His colleague Dan Sullivan (R-Alaska), appearing on ABC’s “This Week,” dodged rather than condemned: “I don’t know the details,” he said, after days of the law making headlines around the country.
In a more rational world, a provision like that would make legislators rethink their support for the whole bill, which would further restrict Georgians’ voting rights. Not in today’s GOP, though.
“In Georgia, you had an explosion of mail-in balloting,” Graham argued in defending the law’s new limits on absentee and mail ballots. “The Carter-Baker Commission in 2005 looked at our election system and they had two warnings for us. Absentee mail voting is ripe for fraud, and ballot harvesting, where an individual can collect ballots on behalf of other people, is a threat to democracy as we know it.”
Note that Graham had to go back to a 2005 commission report rather than cite specific instances of widespread fraud — because they don’t exist.
On NBC’s “Meet the Press,” Sen. Patrick J. Toomey (R-Pa.) was even more forthright: “You look at the Georgia law, there’s no voter suppression. … All you need [to vote absentee] is some, some verification of ID, and so does every department of transportation in America in order to drive.”

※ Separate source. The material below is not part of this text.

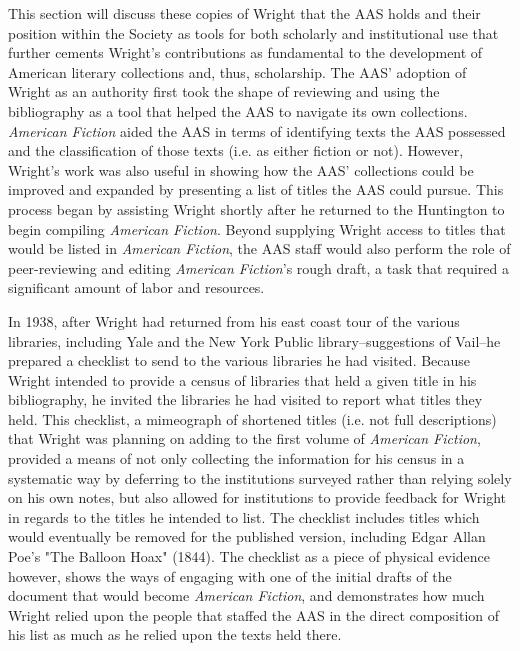 This section will discuss these copies of Wright that the AAS holds and their position within the Society as tools for both scholarly and institutional use that further cements Wright's contributions as fundamental to the development of American literary collections and, thus, scholarship. The AAS' adoption of Wright as an authority first took the shape of reviewing and using the bibliography as a tool that helped the AAS to navigate its own collections. \textit{American Fiction} aided the AAS in terms of identifying texts the AAS possessed and the classification of those texts (i.e. as either fiction or not). However, Wright's work was also useful in showing how the AAS' collections could be improved and expanded by presenting a list of titles the AAS could pursue. This process began by assisting Wright shortly after he returned to the Huntington to begin compiling \textit{American Fiction}. Beyond supplying Wright access to titles that would be listed in \textit{American Fiction}, the AAS staff would also perform the role of peer-reviewing and editing \textit{American Fiction}'s rough draft, a task that required a significant amount of labor and resources.

In 1938, after Wright had returned from his east coast tour of the various libraries, including Yale and the New York Public library--suggestions of Vail--he prepared a checklist to send to the various libraries he had visited. Because Wright intended to provide a census of libraries that held a given title in his bibliography, he invited the libraries he had visited to report what titles they held. This checklist, a mimeograph of shortened titles (i.e. not full descriptions) that Wright was planning on adding to the first volume of \textit{American Fiction}, provided a means of not only collecting the information for his census in a systematic way by deferring to the institutions surveyed rather than relying solely on his own notes, but also allowed for institutions to provide feedback for Wright in regards to the titles he intended to list. The checklist includes titles which would eventually be removed for the published version, including Edgar Allan Poe's "The Balloon Hoax" (1844). The checklist as a piece of physical evidence however, shows the ways of engaging with one of the initial drafts of the document that would become \textit{American Fiction}, and demonstrates how much Wright relied upon the people that staffed the AAS in the direct composition of his list as much as he relied upon the texts held there.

That is supposed common sense, except for two problems: First, we have the right to vote; no one has the right to drive. So it should be easier to vote than it is to drive. Second, these tighter ID requirements will make it more difficult for poor and minority voters to vote, all in the name of rooting out alleged fraud, which Georgia Republicans such as Gov. Brian Kemp have admitted is nonexistent.
Even more outlandish were these senators’ claims about H.R. 1, the voting rights expansion just passed by the House and now before the Senate. “H.R. 1 is the biggest power grab in the history of the country. It institutionalizes ballot harvesting. It does away with the voter ID requirement,” Graham said.
As for Toomey, he said of H.R. 1, “We ought to be asking our Democratic colleagues: Why are they so insistent that we not have any mechanism to verify that a person seeking to vote is, in fact, the person that they say they are?”
And on Fox News’s “Sunday Morning Futures,” Sen. Ted Cruz (R-Tex.) topped all his colleagues: “Democrats think we’d be better off if more murderers and rapists and child molesters were voting.”
Not surprisingly, every one of these tales is false. H.R. 1 can’t institutionalize fraudulent “ballot harvesting” — where political operatives tamper with collected absentee ballots — because it doesn’t exist. (The closest similar incident, in 2018, actually involved a Republican in North Carolina.) Nor does it do away with voter ID laws; it just allows voters to provide a sworn written statement in place of ID, a system already used successfully in a number of states. (It’s also worth noting that more than a dozen states — including red states such as Wyoming and Nebraska — have no voter ID requirements.)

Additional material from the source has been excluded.